The reporter had interviewed the party at San Francisco, on the eve of sailing. There had been photographs of the chartered vessel, of Dr. Hunter and his instruments, and of his daughter, Helen, who acted as his secretary. She looked not at all like a scientist, Dan recalled. In fact, her face had seemed rather pretty, even in the blurred newspaper half-tone.

But the memory cast no light upon the present puzzle. In the rambling years that had led him to this spot upon the old Virginia, he had lost touch with the science that had interested him during his college days. He had heard nothing of the results of the Hunter expedition. But this island had been its destination.


He turned decisively to the man at the wheel. “Larsen, we’ll stand well offshore till daylight,” he said. “Then, unless we see something unusual, we can sail in and land a boat to--”

The sentence was never finished. Through the corner of his eye, Dan saw a ray of green light darting toward them from the island. A line of green fire seemed to reach out and strike him a physical blow. Green flame flared around him; and somehow he was hurled from the bridge, clear of the rail and into the sea.

His impression of the incident was very confused. He seemed to have struck the water with such force that his breath was knocked out. He struggled back to the surface, strangling, and coughing the bitter brine from his lungs.
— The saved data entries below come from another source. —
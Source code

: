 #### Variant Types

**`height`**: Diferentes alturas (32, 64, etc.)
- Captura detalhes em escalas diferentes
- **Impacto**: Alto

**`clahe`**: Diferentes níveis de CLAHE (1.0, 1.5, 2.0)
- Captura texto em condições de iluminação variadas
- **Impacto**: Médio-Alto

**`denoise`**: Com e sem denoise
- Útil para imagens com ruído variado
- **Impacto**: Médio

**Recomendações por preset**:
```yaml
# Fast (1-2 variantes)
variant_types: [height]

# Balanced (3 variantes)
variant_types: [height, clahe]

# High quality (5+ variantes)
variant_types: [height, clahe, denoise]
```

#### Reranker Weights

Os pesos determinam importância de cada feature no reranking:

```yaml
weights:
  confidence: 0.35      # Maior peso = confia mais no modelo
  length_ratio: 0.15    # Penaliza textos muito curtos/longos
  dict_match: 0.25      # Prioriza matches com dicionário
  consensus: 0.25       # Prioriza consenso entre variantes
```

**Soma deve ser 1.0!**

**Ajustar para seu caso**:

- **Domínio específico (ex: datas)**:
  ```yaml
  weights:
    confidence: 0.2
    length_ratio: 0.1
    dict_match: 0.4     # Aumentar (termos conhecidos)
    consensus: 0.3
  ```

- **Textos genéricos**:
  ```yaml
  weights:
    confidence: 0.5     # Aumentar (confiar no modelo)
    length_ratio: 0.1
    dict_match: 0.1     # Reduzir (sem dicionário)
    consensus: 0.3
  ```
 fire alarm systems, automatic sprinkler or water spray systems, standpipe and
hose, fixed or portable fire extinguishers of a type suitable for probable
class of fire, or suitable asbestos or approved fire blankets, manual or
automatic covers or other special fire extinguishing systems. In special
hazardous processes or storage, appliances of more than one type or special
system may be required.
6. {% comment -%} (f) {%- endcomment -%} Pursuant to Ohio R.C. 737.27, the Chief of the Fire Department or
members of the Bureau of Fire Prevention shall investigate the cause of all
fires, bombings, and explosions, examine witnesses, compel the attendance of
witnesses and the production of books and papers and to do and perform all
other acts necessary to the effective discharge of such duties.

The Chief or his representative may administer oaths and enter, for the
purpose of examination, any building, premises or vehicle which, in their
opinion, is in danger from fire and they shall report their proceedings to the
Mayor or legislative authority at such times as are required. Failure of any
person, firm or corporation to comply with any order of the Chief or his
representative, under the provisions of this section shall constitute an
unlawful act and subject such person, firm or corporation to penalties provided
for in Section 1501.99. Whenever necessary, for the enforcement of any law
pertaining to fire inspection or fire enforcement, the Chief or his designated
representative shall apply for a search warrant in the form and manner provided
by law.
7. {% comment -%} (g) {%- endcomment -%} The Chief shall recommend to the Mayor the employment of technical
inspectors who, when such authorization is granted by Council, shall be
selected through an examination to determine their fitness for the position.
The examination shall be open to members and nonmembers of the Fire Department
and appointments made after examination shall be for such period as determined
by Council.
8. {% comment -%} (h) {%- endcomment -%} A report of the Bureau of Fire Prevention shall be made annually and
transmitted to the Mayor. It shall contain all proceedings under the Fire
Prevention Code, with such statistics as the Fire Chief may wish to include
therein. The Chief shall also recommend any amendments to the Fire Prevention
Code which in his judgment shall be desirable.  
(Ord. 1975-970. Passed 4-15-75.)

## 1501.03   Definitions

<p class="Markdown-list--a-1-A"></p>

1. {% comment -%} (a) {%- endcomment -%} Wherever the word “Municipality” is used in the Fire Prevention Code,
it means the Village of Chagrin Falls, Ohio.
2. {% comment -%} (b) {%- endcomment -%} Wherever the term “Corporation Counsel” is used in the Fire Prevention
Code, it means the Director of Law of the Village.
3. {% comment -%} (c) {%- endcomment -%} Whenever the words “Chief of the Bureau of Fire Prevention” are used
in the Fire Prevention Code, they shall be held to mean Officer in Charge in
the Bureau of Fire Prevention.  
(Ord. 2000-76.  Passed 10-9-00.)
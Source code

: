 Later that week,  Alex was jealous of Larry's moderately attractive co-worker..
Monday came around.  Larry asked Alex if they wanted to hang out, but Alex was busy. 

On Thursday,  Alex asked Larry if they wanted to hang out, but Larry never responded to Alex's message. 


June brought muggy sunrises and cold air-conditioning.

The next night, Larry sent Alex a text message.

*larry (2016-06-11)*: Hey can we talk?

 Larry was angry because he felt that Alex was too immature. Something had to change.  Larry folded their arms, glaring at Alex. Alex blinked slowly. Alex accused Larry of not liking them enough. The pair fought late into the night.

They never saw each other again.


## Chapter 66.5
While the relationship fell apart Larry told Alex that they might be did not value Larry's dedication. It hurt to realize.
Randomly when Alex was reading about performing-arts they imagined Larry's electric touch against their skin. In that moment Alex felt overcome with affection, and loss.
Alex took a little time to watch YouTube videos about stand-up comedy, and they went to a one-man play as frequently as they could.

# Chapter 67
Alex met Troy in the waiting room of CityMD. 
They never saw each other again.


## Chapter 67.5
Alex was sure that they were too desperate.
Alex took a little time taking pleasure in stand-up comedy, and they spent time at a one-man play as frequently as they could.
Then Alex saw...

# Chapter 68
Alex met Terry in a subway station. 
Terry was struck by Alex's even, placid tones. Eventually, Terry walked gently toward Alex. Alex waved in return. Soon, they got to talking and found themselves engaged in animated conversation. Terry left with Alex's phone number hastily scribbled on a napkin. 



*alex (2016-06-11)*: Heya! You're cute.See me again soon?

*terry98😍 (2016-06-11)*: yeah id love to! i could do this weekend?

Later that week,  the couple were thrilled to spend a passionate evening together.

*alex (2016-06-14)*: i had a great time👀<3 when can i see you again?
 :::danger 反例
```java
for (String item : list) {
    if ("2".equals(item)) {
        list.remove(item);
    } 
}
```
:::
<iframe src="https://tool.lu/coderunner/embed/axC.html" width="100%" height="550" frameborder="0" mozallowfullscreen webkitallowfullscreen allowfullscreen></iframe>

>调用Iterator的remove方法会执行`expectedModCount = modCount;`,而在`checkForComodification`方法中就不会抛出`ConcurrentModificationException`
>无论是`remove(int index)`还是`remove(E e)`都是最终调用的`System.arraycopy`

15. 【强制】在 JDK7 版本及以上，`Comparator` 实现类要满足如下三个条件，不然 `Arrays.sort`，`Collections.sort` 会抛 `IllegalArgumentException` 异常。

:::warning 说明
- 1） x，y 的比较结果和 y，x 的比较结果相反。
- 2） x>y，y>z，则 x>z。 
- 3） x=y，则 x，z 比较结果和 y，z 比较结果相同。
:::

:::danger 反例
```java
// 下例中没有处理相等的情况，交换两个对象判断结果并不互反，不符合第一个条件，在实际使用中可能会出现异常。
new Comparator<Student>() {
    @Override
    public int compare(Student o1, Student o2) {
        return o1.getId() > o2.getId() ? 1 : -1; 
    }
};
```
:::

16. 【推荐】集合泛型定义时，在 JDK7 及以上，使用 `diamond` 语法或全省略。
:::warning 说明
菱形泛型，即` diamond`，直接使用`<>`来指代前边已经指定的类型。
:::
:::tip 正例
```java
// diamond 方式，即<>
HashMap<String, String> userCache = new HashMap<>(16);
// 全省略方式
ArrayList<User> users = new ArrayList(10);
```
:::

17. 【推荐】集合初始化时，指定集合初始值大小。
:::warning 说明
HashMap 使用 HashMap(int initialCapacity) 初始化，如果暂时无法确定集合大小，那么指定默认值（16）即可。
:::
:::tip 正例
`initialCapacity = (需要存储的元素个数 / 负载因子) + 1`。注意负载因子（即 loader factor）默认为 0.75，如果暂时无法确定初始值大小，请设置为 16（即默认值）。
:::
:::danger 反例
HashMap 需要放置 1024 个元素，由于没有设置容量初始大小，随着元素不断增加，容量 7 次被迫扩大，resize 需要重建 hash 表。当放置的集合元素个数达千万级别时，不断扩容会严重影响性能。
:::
It was several minutes before he was comfortably treading water, and able to see what had happened.

The old schooner was then a hundred yards away, careening crazily, and drifting aimlessly before the light breeze. The strange green fire had vanished. Parts of the ship apparently had been carried away or disintegrated by the ray or the force of which it was a visible effect. The mainmast was down, and was hanging over the side in a tangle of rigging.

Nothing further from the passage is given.